Partial Stack Trace from LLDB:
frame #0: 0x00007f6193959033 libRFA_RSSL_Prov_Adapter.so`rfa::sessionLayer::RSSL_Prov_ChannelSession::removeToken(rfa::sessionLayer::RSSLRequestToken*) + 483 frame #1: 0x00007f6193959414 libRFA_RSSL_Prov_Adapter.so`rfa::sessionLayer::RSSL_Prov_ChannelSession::processStatusMsg(RsslMsg*, rfa::sessionLayer::RSSLRequestToken*, unsigned char, unsigned char, rfa::common::RFA_String&) + 260 frame #2: 0x00007f61932f03a8 libRFA_SessionLayer_OMM.so`rfa::sessionLayer::OMMProviderImpl::submitCmd(long, rfa::sessionLayer::OMMSolicitedItemCmd const&, void*) + 664 frame #3: 0x00007f61932f05c1 libRFA_SessionLayer_OMM.so`rfa::sessionLayer::OMMProviderImpl::submit(rfa::sessionLayer::OMMCmd const*, void*) + 337 frame #4: Our code...
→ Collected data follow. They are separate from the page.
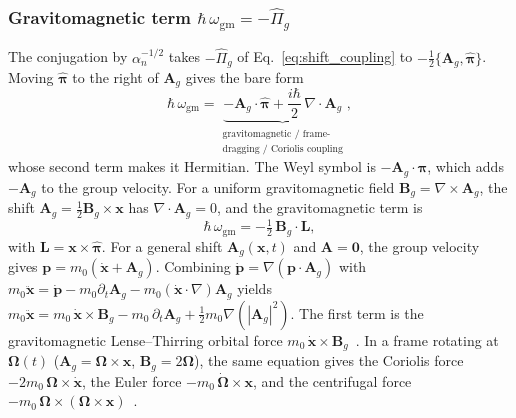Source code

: \documentclass[aps,prd,onecolumn,tightenlines,nofootinbib,notitlepage,11pt,floatfix]{revtex4-2}
\theoremstyle{indentedtheorem}
\begin{document}
\subsubsection{Gravitomagnetic term \texorpdfstring{$\hbar\,\omega_\text{gm}=-\hat{\Pi}_g$}{hbar omega gm}}
\label{sec:term_gm}

The conjugation by $\alpha_n^{-1/2}$ takes $-\hat{\Pi}_g$ of Eq.~\eqref{eq:shift_coupling} to $-\tfrac{1}{2}\{\mathbf{A}_g,\hat{\boldsymbol{\pi}}\}$. Moving $\hat{\boldsymbol{\pi}}$ to the right of $\mathbf{A}_g$ gives the bare form
\begin{equation}
    \hbar\,\omega_\text{gm} = \underbrace{-\mathbf{A}_g\cdot\hat{\boldsymbol{\pi}} + \frac{i\hbar}{2}\,\nabla\cdot\mathbf{A}_g}_{\substack{\text{gravitomagnetic / frame-} \\ \text{dragging / Coriolis coupling}}} ,
    \label{eq:gm_expanded}
\end{equation}
whose second term makes it Hermitian. The Weyl symbol is $-\mathbf{A}_g\cdot\boldsymbol{\pi}$, which adds $-\mathbf{A}_g$ to the group velocity. For a uniform gravitomagnetic field $\mathbf{B}_g = \nabla\times\mathbf{A}_g$, the shift $\mathbf{A}_g = \tfrac{1}{2}\mathbf{B}_g\times\mathbf{x}$ has $\nabla\cdot\mathbf{A}_g=0$, and the gravitomagnetic term is
\begin{equation}
    \hbar\,\omega_\text{gm} = -\tfrac{1}{2}\,\mathbf{B}_g\cdot\mathbf{L} ,
    \label{eq:gm_orbital}
\end{equation}
with $\mathbf{L}=\mathbf{x}\times\hat{\boldsymbol{\pi}}$. For a general shift $\mathbf{A}_g(\mathbf{x},t)$ and $\mathbf{A}=\mathbf{0}$, the group velocity gives $\mathbf{p}=m_0(\dot{\mathbf{x}}+\mathbf{A}_g)$. Combining $\dot{\mathbf{p}}=\nabla(\mathbf{p}\cdot\mathbf{A}_g)$ with $m_0\ddot{\mathbf{x}}=\dot{\mathbf{p}}-m_0\partial_t\mathbf{A}_g-m_0(\dot{\mathbf{x}}\cdot\nabla)\mathbf{A}_g$ yields $m_0\ddot{\mathbf{x}} = m_0\,\dot{\mathbf{x}}\times\mathbf{B}_g - m_0\,\partial_t\mathbf{A}_g + \tfrac{1}{2}m_0\nabla(|\mathbf{A}_g|^2)$. The first term is the gravitomagnetic Lense--Thirring orbital force $m_0\,\dot{\mathbf{x}}\times\mathbf{B}_g$~\citep{Lense1918FrameDragging}. In a frame rotating at $\boldsymbol{\Omega}(t)$ ($\mathbf{A}_g=\boldsymbol{\Omega}\times\mathbf{x}$, $\mathbf{B}_g=2\boldsymbol{\Omega}$), the same equation gives the Coriolis force $-2m_0\,\boldsymbol{\Omega}\times\dot{\mathbf{x}}$, the Euler force $-m_0\,\dot{\boldsymbol{\Omega}}\times\mathbf{x}$, and the centrifugal force $-m_0\,\boldsymbol{\Omega}\times(\boldsymbol{\Omega}\times\mathbf{x})$~\citep{Goldstein2002Classical,HehlNi1990Inertial}.
\end{document}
From looking through the disassembly of removeToken it appears that the crash occurred outside of a critical section (pthread_mutex_unlock appears to have been called recently), so I don't know if it's some kind of race condition, but if you could let me know what the root cause might be and/or if there is a fix available I'd be very grateful.
The weirdest part is that this can happen twice in a week, then go silent for months. We've had 3 reports of this in the last year from different customers. It is noted that the changelog for 7.5.1.L1 that there was a fix for "OMM RFA provider crashes randomly in removeToken function", could this be a regression from that release or is there something else at fault (either on the RFA side or our application code)?
- We're currently using RFA 7.6.2.E2 on Linux (RHEL6 x64 GCC44). Unfortunately we cannot upgrade to RFA8 since we need to continue supporting a limited number of RHEL5 customers as well as RHEL6.
- The crashing application is a multi-threaded OMM provider application.
- The full stack trace indicates that our application attempted to send a Status message that closed the stream (in this case, the requested item was not found on the server.
- We are not able to reliably replicate the issue in our lab tests.
I am more than happy to provide more information as required.